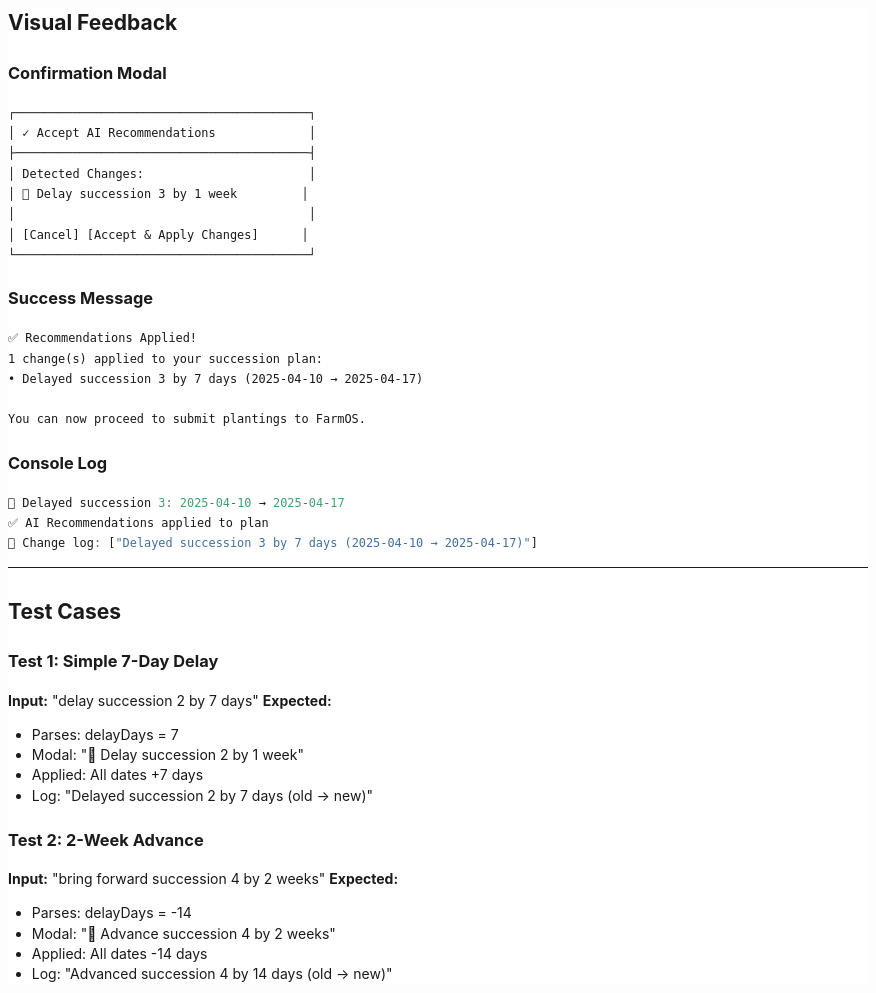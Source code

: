 
## Visual Feedback

### Confirmation Modal
```
┌─────────────────────────────────────────┐
│ ✓ Accept AI Recommendations             │
├─────────────────────────────────────────┤
│ Detected Changes:                       │
│ 📅 Delay succession 3 by 1 week         │
│                                         │
│ [Cancel] [Accept & Apply Changes]      │
└─────────────────────────────────────────┘
```

### Success Message
```
✅ Recommendations Applied!
1 change(s) applied to your succession plan:
• Delayed succession 3 by 7 days (2025-04-10 → 2025-04-17)

You can now proceed to submit plantings to FarmOS.
```

### Console Log
```javascript
📅 Delayed succession 3: 2025-04-10 → 2025-04-17
✅ AI Recommendations applied to plan
📝 Change log: ["Delayed succession 3 by 7 days (2025-04-10 → 2025-04-17)"]
```

---

## Test Cases

### Test 1: Simple 7-Day Delay
**Input:** "delay succession 2 by 7 days"
**Expected:**
- Parses: delayDays = 7
- Modal: "📅 Delay succession 2 by 1 week"
- Applied: All dates +7 days
- Log: "Delayed succession 2 by 7 days (old → new)"

### Test 2: 2-Week Advance
**Input:** "bring forward succession 4 by 2 weeks"
**Expected:**
- Parses: delayDays = -14
- Modal: "📅 Advance succession 4 by 2 weeks"
- Applied: All dates -14 days
- Log: "Advanced succession 4 by 14 days (old → new)"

Task to carry out » Find the lines above that contain the word "Accept" and collect them.

Answer for the task »
│ ✓ Accept AI Recommendations             │
│ [Cancel] [Accept & Apply Changes]      │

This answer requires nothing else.